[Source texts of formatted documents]
☆ ☆ ☆ ☆ ☆ ☆ ☆

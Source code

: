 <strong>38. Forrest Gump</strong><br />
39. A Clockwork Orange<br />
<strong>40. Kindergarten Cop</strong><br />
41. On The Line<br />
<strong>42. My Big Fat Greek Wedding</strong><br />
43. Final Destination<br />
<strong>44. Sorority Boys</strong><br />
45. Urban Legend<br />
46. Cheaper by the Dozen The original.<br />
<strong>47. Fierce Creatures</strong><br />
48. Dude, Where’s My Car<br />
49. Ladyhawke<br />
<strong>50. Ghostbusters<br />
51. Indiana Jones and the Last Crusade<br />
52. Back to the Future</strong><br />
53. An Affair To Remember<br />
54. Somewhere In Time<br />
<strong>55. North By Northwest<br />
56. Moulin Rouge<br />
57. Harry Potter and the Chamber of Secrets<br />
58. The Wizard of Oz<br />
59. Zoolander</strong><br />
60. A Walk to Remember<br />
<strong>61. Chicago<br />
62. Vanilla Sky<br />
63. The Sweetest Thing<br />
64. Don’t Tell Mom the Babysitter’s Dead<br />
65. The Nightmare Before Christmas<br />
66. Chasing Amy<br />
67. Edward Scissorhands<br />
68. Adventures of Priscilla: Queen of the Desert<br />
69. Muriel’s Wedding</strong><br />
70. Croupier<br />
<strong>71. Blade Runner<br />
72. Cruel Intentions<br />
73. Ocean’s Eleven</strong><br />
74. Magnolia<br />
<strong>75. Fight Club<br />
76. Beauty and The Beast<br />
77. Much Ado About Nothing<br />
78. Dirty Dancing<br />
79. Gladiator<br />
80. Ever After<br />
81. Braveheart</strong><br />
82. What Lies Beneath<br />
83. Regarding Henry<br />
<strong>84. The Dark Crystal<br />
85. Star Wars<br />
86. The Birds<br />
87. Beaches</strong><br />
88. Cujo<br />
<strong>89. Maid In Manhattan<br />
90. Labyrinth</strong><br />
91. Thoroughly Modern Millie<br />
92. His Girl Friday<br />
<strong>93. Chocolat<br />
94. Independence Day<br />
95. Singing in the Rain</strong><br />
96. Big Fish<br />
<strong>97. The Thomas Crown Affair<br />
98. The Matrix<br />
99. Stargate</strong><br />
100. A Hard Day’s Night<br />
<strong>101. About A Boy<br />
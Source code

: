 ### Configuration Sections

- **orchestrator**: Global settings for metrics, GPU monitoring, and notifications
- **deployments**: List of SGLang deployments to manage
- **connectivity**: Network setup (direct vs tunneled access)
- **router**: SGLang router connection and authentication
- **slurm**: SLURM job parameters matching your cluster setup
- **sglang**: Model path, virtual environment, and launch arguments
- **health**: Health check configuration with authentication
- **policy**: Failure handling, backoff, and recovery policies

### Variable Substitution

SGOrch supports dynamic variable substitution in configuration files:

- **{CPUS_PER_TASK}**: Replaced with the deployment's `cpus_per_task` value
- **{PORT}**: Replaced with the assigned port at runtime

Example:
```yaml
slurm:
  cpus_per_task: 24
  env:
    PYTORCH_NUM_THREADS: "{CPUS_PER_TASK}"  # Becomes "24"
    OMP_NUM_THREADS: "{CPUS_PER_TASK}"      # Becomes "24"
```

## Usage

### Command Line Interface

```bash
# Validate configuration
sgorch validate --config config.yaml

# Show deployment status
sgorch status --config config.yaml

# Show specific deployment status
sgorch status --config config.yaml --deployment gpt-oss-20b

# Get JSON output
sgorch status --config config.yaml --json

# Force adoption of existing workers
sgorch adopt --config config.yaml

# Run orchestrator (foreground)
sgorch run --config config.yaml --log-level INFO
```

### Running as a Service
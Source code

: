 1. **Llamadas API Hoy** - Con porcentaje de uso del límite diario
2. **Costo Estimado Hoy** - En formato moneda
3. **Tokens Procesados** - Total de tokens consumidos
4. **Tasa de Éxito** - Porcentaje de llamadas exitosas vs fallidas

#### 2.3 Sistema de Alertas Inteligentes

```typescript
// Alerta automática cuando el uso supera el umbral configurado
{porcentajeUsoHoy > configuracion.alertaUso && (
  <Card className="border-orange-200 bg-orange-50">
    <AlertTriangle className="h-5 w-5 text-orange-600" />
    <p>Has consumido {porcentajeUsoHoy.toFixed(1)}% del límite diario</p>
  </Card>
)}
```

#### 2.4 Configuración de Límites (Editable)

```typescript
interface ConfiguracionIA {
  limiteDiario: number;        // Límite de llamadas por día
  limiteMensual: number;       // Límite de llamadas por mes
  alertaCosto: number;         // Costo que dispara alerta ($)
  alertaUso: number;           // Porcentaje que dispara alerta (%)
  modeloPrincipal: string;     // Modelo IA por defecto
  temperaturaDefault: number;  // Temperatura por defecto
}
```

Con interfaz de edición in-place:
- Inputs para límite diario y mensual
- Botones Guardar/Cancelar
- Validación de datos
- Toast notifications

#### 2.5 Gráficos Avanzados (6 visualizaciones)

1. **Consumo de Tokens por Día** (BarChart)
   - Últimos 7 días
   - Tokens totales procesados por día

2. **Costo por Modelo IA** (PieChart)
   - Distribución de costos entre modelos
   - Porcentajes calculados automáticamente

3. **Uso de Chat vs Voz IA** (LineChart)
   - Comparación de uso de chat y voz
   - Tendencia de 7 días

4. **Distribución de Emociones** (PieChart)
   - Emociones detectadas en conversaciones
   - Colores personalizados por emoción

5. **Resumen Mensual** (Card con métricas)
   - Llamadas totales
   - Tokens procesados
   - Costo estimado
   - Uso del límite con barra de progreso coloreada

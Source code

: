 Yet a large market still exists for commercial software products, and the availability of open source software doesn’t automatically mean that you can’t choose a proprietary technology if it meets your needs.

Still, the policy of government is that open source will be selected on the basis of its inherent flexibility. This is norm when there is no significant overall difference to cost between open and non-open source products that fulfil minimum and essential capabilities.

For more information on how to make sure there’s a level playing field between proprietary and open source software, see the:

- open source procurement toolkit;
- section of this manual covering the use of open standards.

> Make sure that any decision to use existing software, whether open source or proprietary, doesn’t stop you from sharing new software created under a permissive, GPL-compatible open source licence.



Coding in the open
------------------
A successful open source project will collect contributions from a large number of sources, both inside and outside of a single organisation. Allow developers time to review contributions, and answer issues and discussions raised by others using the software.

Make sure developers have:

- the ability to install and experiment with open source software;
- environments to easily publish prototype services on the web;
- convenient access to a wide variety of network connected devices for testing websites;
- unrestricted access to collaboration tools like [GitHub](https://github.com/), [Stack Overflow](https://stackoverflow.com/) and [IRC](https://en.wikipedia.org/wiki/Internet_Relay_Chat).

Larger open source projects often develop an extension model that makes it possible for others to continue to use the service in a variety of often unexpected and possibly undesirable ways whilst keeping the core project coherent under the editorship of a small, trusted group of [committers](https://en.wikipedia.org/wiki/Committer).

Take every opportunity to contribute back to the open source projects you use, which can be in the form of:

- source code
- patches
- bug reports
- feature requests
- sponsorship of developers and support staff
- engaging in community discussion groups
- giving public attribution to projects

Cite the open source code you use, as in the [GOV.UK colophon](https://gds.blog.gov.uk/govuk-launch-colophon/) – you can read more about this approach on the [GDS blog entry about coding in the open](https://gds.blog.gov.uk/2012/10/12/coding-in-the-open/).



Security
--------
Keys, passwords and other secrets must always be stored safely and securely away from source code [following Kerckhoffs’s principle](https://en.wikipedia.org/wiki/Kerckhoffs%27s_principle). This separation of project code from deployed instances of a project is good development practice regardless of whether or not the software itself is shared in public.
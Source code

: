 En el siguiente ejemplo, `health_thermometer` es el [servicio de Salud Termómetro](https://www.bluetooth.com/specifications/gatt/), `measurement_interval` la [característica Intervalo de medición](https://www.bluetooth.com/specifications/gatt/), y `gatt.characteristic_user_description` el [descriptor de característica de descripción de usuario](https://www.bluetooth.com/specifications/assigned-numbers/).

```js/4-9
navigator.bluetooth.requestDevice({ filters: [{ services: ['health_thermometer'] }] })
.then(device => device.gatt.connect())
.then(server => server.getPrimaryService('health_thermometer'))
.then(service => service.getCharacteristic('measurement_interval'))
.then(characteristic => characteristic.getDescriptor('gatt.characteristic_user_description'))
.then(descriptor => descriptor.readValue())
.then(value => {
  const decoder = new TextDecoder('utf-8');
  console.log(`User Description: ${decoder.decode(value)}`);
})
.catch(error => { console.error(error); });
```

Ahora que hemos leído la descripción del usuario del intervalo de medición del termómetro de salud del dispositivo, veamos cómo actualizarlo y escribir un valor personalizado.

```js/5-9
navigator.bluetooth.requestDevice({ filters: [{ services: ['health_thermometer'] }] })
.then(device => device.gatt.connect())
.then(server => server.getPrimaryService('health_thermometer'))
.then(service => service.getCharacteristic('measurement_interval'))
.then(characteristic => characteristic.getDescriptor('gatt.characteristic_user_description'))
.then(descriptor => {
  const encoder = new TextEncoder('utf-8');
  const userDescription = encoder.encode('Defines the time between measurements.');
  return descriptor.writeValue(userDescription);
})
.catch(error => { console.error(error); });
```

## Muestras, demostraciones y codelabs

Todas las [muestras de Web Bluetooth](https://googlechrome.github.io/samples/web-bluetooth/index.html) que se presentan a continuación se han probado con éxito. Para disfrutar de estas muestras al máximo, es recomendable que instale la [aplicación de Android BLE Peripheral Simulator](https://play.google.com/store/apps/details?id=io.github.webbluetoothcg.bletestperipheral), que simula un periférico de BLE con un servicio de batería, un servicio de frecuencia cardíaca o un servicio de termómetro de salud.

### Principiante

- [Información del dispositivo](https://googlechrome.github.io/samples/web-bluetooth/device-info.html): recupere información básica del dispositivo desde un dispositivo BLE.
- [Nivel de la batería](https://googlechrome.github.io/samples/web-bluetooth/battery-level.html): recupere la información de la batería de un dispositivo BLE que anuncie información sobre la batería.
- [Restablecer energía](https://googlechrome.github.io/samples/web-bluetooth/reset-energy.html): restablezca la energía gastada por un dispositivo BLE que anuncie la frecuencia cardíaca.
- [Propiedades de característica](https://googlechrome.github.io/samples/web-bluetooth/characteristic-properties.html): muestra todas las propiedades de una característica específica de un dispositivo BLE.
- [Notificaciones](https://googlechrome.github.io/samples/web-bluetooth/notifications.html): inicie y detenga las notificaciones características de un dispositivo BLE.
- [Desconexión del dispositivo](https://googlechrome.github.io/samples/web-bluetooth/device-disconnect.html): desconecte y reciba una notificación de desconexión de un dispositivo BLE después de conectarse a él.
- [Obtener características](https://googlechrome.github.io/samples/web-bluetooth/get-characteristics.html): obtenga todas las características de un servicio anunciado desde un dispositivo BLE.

☆ ☆ ☆ ☆ ☆ ☆ ☆

# EXERCISE GOAL:
Your answer should be the lines of the records that include the word "with".

# TASK OUTPUT:
- **health**: Health check configuration with authentication
- **{CPUS_PER_TASK}**: Replaced with the deployment's `cpus_per_task` value
- **{PORT}**: Replaced with the assigned port at runtime
- the ability to install and experiment with open source software;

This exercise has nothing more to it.